Street Smart Editors' Choice Award

Way to go LumoPro!

FourSquare with Three

Zoom Street Photo

Lightware Direct has good timing, not to mention cool lighting accessories. Just in time for 2011 they’ve introduced their FourSquare system for ganging Speedlights. Yup, strobists will be drooling in the Yule, dying to get their hands on this flash blast.


This is just a sneak peek. I only had three small strobes handy—all different manufacturers—but you can attach four to the block (five if you add the accessory Center Mount FSA300). But there’s no law governing how many flashes you choose to mount, two might serve you well.

The heart of the FourSquare Kit 30” is the main mounting block seen above, which is crafted from tough T6061 anodized aluminum. Nice and small, see… and you’re beginning to get the big picture: portability.

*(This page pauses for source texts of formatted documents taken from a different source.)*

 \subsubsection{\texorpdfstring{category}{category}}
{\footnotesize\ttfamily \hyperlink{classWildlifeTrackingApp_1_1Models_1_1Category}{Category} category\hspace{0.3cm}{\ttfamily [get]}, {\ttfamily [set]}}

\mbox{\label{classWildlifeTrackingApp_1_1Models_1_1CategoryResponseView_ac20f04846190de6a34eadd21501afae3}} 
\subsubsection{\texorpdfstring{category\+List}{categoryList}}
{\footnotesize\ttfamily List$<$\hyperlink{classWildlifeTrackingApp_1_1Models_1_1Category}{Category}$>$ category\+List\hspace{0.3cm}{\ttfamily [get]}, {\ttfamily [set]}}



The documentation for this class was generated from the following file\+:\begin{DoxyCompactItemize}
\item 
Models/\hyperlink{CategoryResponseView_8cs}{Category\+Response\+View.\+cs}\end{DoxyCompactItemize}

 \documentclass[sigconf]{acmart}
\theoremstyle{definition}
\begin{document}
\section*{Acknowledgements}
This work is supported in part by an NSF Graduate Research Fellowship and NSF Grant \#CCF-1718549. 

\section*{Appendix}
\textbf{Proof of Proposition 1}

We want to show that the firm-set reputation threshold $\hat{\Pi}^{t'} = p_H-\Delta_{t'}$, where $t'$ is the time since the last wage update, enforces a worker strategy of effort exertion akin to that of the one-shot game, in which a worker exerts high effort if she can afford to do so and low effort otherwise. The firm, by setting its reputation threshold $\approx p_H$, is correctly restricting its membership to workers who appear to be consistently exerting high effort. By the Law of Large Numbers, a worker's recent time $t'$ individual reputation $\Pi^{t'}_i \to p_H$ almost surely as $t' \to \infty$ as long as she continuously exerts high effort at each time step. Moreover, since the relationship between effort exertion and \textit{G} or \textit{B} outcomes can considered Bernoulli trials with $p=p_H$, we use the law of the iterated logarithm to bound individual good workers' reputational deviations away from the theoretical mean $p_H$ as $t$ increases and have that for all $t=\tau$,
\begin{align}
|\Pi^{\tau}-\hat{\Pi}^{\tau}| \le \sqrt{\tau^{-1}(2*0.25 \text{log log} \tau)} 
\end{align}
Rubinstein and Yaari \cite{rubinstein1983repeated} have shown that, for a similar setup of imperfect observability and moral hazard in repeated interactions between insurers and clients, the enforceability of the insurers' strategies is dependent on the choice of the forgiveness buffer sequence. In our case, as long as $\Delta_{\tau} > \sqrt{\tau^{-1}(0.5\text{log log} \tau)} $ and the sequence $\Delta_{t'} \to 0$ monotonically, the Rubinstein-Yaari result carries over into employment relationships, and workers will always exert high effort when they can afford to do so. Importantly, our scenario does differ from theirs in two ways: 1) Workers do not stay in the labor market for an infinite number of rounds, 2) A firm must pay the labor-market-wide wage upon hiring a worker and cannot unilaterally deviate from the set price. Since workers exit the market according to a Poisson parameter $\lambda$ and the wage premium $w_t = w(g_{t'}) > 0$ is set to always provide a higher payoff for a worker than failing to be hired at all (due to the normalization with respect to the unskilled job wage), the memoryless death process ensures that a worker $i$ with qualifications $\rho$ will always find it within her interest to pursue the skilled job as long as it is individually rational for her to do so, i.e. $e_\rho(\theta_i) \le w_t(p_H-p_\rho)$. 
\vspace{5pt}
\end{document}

Big light in a compact kit born for location shoots.

The kit comes with a 30” x 30” soft box for mondo coverage.

Zoom Street Photo

Unfortunately it doesn’t include the essential FourSquare Handle FSH 800 which mounts to the block for hand-holding (or) can be threaded to a tripod.  In the shot above I’ve simply Nasty Clamped it to a stand.

I’ll order a handle (shown below) and then we’ll see if I can get the three slaved Speedlights to fire.